Yep. First year free. It even says so on the Play Store page for Whatsapp.

Sent from my GT-I9100 using Tapatalk 2


----------



## peedub (Aug 27, 2012)

Really? I uninstalled the app because I didn't want to pay the $0.99... just assumed it would stop working.


----------



## KidCarter93 (Aug 27, 2012)

peedub said:


> Really? I uninstalled the app because I didn't want to pay the $0.99... just assumed it would stop working.

Click to collapse


Look in the description for it.

Sent from my GT-I9100 using Tapatalk 2


----------



## Tutsumi (Aug 29, 2012)

Bump.  Anyone had to pay once you passed the year?


----------



## tsirhcitna (Aug 30, 2012)

Tutsumi said:


> Bump.  Anyone had to pay once you passed the year?

Click to collapse




I've used it on my n95 and now on my galaxy i9001 with the same account (it's linked to the number on the sim card right?) for more than one year but I did't pay anything, it could be because I changed device. Btw $0.99 isn't a lot of money... And you can keep installed, it won't take your money without asking for it


> First year FREE! ($0.99/year after)

Click to collapse



from the market, but reading on various forum it seems that nobody on android have ever paid for whatsapp, and some received a message from whatsapp that they extended the service so.. keep it!


----------



## jmthuang (Aug 30, 2012)

If you check your WhatsApp account, they actually stated the expiry date for your usage and you will need to pay to renew. But funny.things is the expiry date keep on increasing once in a while like it will never expired  I had been using it for around 3 years without paying a single cents... 

Sent from my HTC Sensation XL with Beats Audio X315e using xda premium


----------



## 19deimon90 (Aug 30, 2012)

Settings-account information-payment info: payed until 12/07/2020


----------



## Clouwil (Aug 30, 2012)

*weird*

I have been using it for 2 years different phones but same gmail and phone number and I haven't had to pay... weird

---------- Post added at 08:42 PM ---------- Previous post was at 08:37 PM ----------




Clouwil said:


> I have been using it for 2 years different phones but same gmail and phone number and I haven't had to pay... weird

Click to collapse



It must actually change based on your phone not your gmail or number as I bought my latest phone on the 20/11/2011 and my expiry of whatsapp is 20/11/2012. Just if anyone was wondering.


----------



## batnator (Aug 30, 2012)

my expiration date was extended about 3 months after the first year, let's see what happens when this time are over too.


----------



## jmthuang (Aug 30, 2012)

That's like more than 1 year man..  and I think forever extending... 

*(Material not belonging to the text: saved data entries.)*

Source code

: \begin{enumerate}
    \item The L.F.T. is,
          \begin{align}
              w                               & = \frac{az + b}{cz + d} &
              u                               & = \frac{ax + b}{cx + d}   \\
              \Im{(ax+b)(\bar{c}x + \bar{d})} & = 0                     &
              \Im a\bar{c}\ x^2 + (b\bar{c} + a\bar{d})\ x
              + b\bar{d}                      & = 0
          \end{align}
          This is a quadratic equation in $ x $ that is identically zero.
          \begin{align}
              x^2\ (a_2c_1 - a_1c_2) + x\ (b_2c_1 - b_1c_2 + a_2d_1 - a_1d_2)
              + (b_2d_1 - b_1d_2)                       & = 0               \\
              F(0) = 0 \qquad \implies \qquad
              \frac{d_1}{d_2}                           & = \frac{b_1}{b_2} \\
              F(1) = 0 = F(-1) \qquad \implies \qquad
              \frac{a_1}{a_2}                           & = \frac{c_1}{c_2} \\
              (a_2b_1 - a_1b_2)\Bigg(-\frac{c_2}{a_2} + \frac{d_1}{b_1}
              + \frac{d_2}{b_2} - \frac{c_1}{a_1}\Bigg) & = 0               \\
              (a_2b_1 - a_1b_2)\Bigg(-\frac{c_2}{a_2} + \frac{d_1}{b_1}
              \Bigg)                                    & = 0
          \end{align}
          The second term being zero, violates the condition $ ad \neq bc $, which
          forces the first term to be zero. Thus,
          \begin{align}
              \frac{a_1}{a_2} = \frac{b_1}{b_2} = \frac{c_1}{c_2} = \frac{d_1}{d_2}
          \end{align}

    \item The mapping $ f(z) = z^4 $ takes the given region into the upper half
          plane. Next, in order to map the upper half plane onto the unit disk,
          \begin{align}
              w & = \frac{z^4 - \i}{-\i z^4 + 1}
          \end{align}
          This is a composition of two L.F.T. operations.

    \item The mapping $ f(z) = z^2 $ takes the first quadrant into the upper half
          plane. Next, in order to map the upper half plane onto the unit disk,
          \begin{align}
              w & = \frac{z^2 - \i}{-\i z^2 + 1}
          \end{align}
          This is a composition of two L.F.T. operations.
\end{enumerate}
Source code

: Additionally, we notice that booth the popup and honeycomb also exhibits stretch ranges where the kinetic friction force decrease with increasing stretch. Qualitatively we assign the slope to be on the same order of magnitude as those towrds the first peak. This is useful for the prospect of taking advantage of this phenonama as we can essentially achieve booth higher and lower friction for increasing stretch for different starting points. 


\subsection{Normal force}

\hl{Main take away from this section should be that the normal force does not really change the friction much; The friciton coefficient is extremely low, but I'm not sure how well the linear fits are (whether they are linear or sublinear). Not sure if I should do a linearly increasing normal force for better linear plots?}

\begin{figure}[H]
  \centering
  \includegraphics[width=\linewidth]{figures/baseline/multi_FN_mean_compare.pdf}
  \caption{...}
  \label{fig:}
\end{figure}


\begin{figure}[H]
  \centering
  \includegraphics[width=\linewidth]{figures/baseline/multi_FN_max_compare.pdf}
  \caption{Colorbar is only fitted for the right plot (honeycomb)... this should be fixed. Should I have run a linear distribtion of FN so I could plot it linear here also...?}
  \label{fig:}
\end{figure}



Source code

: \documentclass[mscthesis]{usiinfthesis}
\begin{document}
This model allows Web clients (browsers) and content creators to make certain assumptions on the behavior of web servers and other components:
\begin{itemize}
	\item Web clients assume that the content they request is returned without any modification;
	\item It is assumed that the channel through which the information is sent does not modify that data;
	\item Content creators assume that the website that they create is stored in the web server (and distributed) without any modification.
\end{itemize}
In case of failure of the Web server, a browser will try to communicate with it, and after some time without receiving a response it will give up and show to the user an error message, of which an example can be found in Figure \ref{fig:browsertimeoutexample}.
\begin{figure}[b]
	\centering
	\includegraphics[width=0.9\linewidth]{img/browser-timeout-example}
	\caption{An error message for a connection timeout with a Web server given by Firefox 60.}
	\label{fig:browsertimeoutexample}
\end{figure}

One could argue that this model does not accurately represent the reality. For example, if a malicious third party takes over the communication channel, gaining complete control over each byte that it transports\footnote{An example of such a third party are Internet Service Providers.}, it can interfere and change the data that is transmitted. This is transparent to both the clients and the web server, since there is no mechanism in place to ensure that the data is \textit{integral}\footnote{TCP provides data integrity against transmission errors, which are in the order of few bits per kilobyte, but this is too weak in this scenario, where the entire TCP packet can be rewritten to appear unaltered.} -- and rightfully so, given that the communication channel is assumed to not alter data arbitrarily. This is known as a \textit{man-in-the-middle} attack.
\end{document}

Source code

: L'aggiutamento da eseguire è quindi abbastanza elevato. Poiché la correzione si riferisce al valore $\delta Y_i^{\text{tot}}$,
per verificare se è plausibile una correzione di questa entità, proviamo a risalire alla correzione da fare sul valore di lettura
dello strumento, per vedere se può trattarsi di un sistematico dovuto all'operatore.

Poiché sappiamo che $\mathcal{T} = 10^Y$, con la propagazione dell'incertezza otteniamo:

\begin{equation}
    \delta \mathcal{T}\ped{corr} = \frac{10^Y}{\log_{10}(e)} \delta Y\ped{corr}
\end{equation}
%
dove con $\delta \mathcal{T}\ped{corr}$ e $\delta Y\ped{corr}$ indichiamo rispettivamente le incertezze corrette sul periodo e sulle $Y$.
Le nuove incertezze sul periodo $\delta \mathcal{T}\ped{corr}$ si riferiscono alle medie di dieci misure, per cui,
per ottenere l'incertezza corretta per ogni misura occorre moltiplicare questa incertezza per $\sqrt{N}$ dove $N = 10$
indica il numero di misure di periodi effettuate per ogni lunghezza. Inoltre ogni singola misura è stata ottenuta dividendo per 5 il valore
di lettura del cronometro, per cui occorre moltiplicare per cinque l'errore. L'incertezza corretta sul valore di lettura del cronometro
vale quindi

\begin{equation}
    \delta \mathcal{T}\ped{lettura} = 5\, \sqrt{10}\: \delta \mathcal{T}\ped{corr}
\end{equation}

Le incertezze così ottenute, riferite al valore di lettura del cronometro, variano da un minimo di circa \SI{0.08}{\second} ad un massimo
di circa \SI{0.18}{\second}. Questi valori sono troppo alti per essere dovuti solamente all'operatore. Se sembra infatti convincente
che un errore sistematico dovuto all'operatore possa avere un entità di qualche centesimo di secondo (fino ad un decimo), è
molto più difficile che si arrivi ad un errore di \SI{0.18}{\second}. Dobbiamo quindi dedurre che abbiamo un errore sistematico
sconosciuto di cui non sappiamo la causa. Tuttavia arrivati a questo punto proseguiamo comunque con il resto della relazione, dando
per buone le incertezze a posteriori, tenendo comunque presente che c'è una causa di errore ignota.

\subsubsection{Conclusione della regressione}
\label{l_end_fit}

Sent from my HTC Sensation XL with Beats Audio X315e using xda premium


----------



## a.cid (Aug 30, 2012)

Mine also got extended by 6 months...

- Via xda premium


----------



## blkcotton (Nov 6, 2012)

i just got a notification about 14 days left before it mines runs out


----------



## carlyle69 (Nov 6, 2012)

I usually just uninstall it then download it again. Did u try to clear the data with an app like Rom Toolbox or Titanium Backup? That might work too.

Sent from my GT-S5300 using xda app-developers app

---------- Post added at 06:37 AM ---------- Previous post was at 06:26 AM ----------

I dont think they have a database with all the timers. I think the timers are installed in the app itself because I've been using whatsapp with the same number for a few years now and I've never had to pay. I just uninstalled it and downloaded it everytime i got the the end of the free period. I hope this works for you too.

Sent from my GT-S5300 using xda app-developers app


----------



## Ghostfreak NB (Nov 6, 2012)

Really you got  extensions ??
Wow 
I m just using my 1st year so dunno
But ain't it 0.99$ from  2nd yr ?

Sent from my Xperia Neo V using xda premium


----------



## carlyle69 (Nov 6, 2012)

You only need to pay if you keep whatsapp on your phone after the trial period is over, if you delete whatsapp and download it again your trial period will start over

Sent from my GT-S5300 using xda app-developers app


----------



## a.cid (Nov 6, 2012)

carlyle69 said:


> You only need to pay if you keep whatsapp on your phone after the trial period is over, if you delete whatsapp and download it again your trial period will start over
> 
> Sent from my GT-S5300 using xda app-developers app

Click to collapse



Nothing like that, I presume...
I've been given a total extension of a year, and apart from updating directly from play store, the app has been downloaded only once...
I use my TiBu whenever I delete the app for any reasin, so my app data still remains...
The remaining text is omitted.